╔══
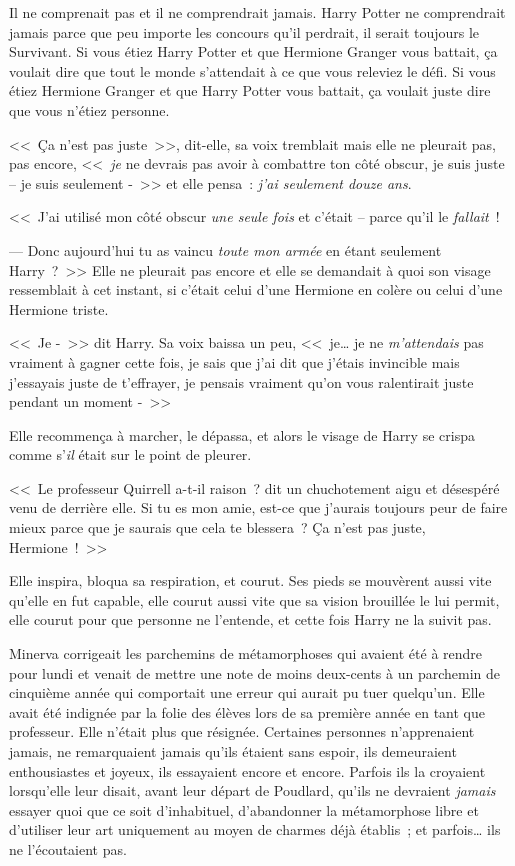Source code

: Il ne comprenait pas et il ne comprendrait jamais. Harry Potter ne comprendrait jamais parce que peu importe les concours qu'il perdrait, il serait toujours le Survivant. Si vous étiez Harry Potter et que Hermione Granger vous battait, ça voulait dire que tout le monde s'attendait à ce que vous releviez le défi. Si vous étiez Hermione Granger et que Harry Potter vous battait, ça voulait juste dire que vous n'étiez personne.

<<~Ça n'est pas juste~>>, dit-elle, sa voix tremblait mais elle ne pleurait pas, pas encore, <<~\emph{je} ne devrais pas avoir à combattre ton côté obscur, je suis juste -- je suis seulement -~>> et elle pensa~: \emph{j'ai seulement douze ans}.

<<~J'ai utilisé mon côté obscur \emph{une seule fois} et c'était -- parce qu'il le \emph{fallait}~!

--- Donc aujourd'hui tu as vaincu \emph{toute mon armée} en étant seulement Harry~?~>> Elle ne pleurait pas encore et elle se demandait à quoi son visage ressemblait à cet instant, si c'était celui d'une Hermione en colère ou celui d'une Hermione triste.

<<~Je -~>> dit Harry. Sa voix baissa un peu, <<~je… je ne \emph{m'attendais} pas vraiment à gagner cette fois, je sais que j'ai dit que j'étais invincible mais j'essayais juste de t'effrayer, je pensais vraiment qu'on vous ralentirait juste pendant un moment -~>>

Elle recommença à marcher, le dépassa, et alors le visage de Harry se crispa comme s'\emph{il} était sur le point de pleurer.

<<~Le professeur Quirrell a-t-il raison~? dit un chuchotement aigu et désespéré venu de derrière elle. Si tu es mon amie, est-ce que j'aurais toujours peur de faire mieux parce que je saurais que cela te blessera~? Ça n'est pas juste, Hermione~!~>>

Elle inspira, bloqua sa respiration, et courut. Ses pieds se mouvèrent aussi vite qu'elle en fut capable, elle courut aussi vite que sa vision brouillée le lui permit, elle courut pour que personne ne l'entende, et cette fois Harry ne la suivit pas.

\later

Minerva corrigeait les parchemins de métamorphoses qui avaient été à rendre pour lundi et venait de mettre une note de moins deux-cents à un parchemin de cinquième année qui comportait une erreur qui aurait pu tuer quelqu'un. Elle avait été indignée par la folie des élèves lors de sa première année en tant que professeur. Elle n'était plus que résignée. Certaines personnes n'apprenaient jamais, ne remarquaient jamais qu'ils étaient sans espoir, ils demeuraient enthousiastes et joyeux, ils essayaient encore et encore. Parfois ils la croyaient lorsqu'elle leur disait, avant leur départ de Poudlard, qu'ils ne devraient \emph{jamais} essayer quoi que ce soit d'inhabituel, d'abandonner la métamorphose libre et d'utiliser leur art uniquement au moyen de charmes déjà établis~; et parfois… ils ne l'écoutaient pas.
╚══
» **Exercise requirements**
Leave out the pictures and set down everything else in the entries above exactly.

» **Task response**
Source code

: Il ne comprenait pas et il ne comprendrait jamais. Harry Potter ne comprendrait jamais parce que peu importe les concours qu'il perdrait, il serait toujours le Survivant. Si vous étiez Harry Potter et que Hermione Granger vous battait, ça voulait dire que tout le monde s'attendait à ce que vous releviez le défi. Si vous étiez Hermione Granger et que Harry Potter vous battait, ça voulait juste dire que vous n'étiez personne.

<<~Ça n'est pas juste~>>, dit-elle, sa voix tremblait mais elle ne pleurait pas, pas encore, <<~\emph{je} ne devrais pas avoir à combattre ton côté obscur, je suis juste -- je suis seulement -~>> et elle pensa~: \emph{j'ai seulement douze ans}.

<<~J'ai utilisé mon côté obscur \emph{une seule fois} et c'était -- parce qu'il le \emph{fallait}~!

--- Donc aujourd'hui tu as vaincu \emph{toute mon armée} en étant seulement Harry~?~>> Elle ne pleurait pas encore et elle se demandait à quoi son visage ressemblait à cet instant, si c'était celui d'une Hermione en colère ou celui d'une Hermione triste.

<<~Je -~>> dit Harry. Sa voix baissa un peu, <<~je… je ne \emph{m'attendais} pas vraiment à gagner cette fois, je sais que j'ai dit que j'étais invincible mais j'essayais juste de t'effrayer, je pensais vraiment qu'on vous ralentirait juste pendant un moment -~>>

Elle recommença à marcher, le dépassa, et alors le visage de Harry se crispa comme s'\emph{il} était sur le point de pleurer.

<<~Le professeur Quirrell a-t-il raison~? dit un chuchotement aigu et désespéré venu de derrière elle. Si tu es mon amie, est-ce que j'aurais toujours peur de faire mieux parce que je saurais que cela te blessera~? Ça n'est pas juste, Hermione~!~>>

Elle inspira, bloqua sa respiration, et courut. Ses pieds se mouvèrent aussi vite qu'elle en fut capable, elle courut aussi vite que sa vision brouillée le lui permit, elle courut pour que personne ne l'entende, et cette fois Harry ne la suivit pas.

\later

Minerva corrigeait les parchemins de métamorphoses qui avaient été à rendre pour lundi et venait de mettre une note de moins deux-cents à un parchemin de cinquième année qui comportait une erreur qui aurait pu tuer quelqu'un. Elle avait été indignée par la folie des élèves lors de sa première année en tant que professeur. Elle n'était plus que résignée. Certaines personnes n'apprenaient jamais, ne remarquaient jamais qu'ils étaient sans espoir, ils demeuraient enthousiastes et joyeux, ils essayaient encore et encore. Parfois ils la croyaient lorsqu'elle leur disait, avant leur départ de Poudlard, qu'ils ne devraient \emph{jamais} essayer quoi que ce soit d'inhabituel, d'abandonner la métamorphose libre et d'utiliser leur art uniquement au moyen de charmes déjà établis~; et parfois… ils ne l'écoutaient pas.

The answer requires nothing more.